Pick any preposition and add yourself,
to describe the dimensions of their embarrassment.

We were going to run a quick errand.

OK, I’m not telling the whole truth.
It’s never “a” errand, as in one,
and it’s never quick.

Anyhoo, we were on our way out the door when the winds of affection
changed directions in the climate of my 9 year old, Rebekah.

“Are you going out like that?” she asked.

Ignorant of my most recent faux pas, I asked, “Like what?”

“Maw-aw-aw-awm,” she informed,
(the longer it takes to say mom, the bigger your offense)
“you have a stick in your hair!”

Barbie Hair 003

When we were busy doing school in the backyard,
soaking up the last of the summer sunshine,
I was getting too warm.

Barbie Hair 004

So like the Prairie Momma I am,
that’s my name on my other blog,
I twisted up my hair and stuck a stick in it.

There wasn’t a pen or a chopstick nearby,
so I just made do.
I always impress myself when I can
improvise in primitive conditions.

To pacify her, I pulled the stick out and continued on my merry way.
Apparently, I forgot to comb my hair.
(And that wasn’t embarrassing?)
After all, I was on an errand mission.

Barbie Hair 008

When we got home, my hair was STILL wrapped up in a bun.

My newly grown curly hair and my wiry gray hair
have changed my hair into Barbie hair,
but not new Barbie hair.

Old, icky, abused-too-much, left-in-the-toy box-too long hair,
like my Quick Curl Barbie.

Except she was born that way.

The marketing propaganda that build up expectations that couldn’t be fulfilled.

The commercial promised hours of fun with this gorgeous blonde Barbie.
Instead, her hair didn’t hold a curl and she had constant bed-head.
Matted, twisted, frizzled, I-can’t-do-anything-with-it bed head.
By the time our Christmas tree was taken down,
I had a Barbie with a brand-new body and destroyed hair.

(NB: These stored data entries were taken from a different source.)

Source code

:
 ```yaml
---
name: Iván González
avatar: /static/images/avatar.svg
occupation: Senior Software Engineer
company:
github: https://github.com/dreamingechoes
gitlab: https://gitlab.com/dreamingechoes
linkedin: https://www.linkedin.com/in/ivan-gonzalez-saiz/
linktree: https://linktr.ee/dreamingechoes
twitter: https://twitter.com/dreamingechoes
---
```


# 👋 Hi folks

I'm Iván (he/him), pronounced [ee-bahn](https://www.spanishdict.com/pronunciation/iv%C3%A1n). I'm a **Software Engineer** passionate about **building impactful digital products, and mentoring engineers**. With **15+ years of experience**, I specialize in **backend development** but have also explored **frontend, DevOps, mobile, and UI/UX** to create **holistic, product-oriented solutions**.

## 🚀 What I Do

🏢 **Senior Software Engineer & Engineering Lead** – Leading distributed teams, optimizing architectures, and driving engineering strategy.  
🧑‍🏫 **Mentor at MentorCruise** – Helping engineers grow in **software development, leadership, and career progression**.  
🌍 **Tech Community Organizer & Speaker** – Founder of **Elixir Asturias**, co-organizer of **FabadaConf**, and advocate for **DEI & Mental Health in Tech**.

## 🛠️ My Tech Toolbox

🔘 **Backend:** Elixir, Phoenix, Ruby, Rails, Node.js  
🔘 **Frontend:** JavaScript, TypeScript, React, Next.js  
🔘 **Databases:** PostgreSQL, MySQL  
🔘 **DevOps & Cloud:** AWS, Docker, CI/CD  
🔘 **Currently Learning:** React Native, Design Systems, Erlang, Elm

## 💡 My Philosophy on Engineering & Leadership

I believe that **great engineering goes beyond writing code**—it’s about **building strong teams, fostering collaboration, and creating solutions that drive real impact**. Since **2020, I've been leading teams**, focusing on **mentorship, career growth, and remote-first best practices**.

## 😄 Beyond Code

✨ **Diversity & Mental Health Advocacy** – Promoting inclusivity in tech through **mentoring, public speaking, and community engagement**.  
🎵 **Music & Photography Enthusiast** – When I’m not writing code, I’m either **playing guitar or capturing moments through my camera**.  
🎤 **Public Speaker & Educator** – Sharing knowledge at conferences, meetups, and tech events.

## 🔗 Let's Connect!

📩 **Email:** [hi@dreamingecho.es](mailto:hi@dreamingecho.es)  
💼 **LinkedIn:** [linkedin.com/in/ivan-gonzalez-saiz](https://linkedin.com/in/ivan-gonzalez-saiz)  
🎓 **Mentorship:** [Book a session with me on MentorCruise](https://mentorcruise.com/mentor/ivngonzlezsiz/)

Since Mattel had changed the neck joint structure,
I couldn’t put an older Barbie head with good hair
on the newer doll.

I was stuck with the hair.

Now I’m stuck with my hair,
but this generation says bed head is cool.

According this blog,
by someone younger and trendier than me,
I was only a stick away from being cool.
She fixes her hair the same way,
but finishes it off with hair elastic,
sparkly tie or a strand of her own hair.

So, why should my daughter be embarrassed
in my presence
around my presence
regarding my presence
over my presence
near my presence
since I look like a Barbie doll with very cool bed head!?!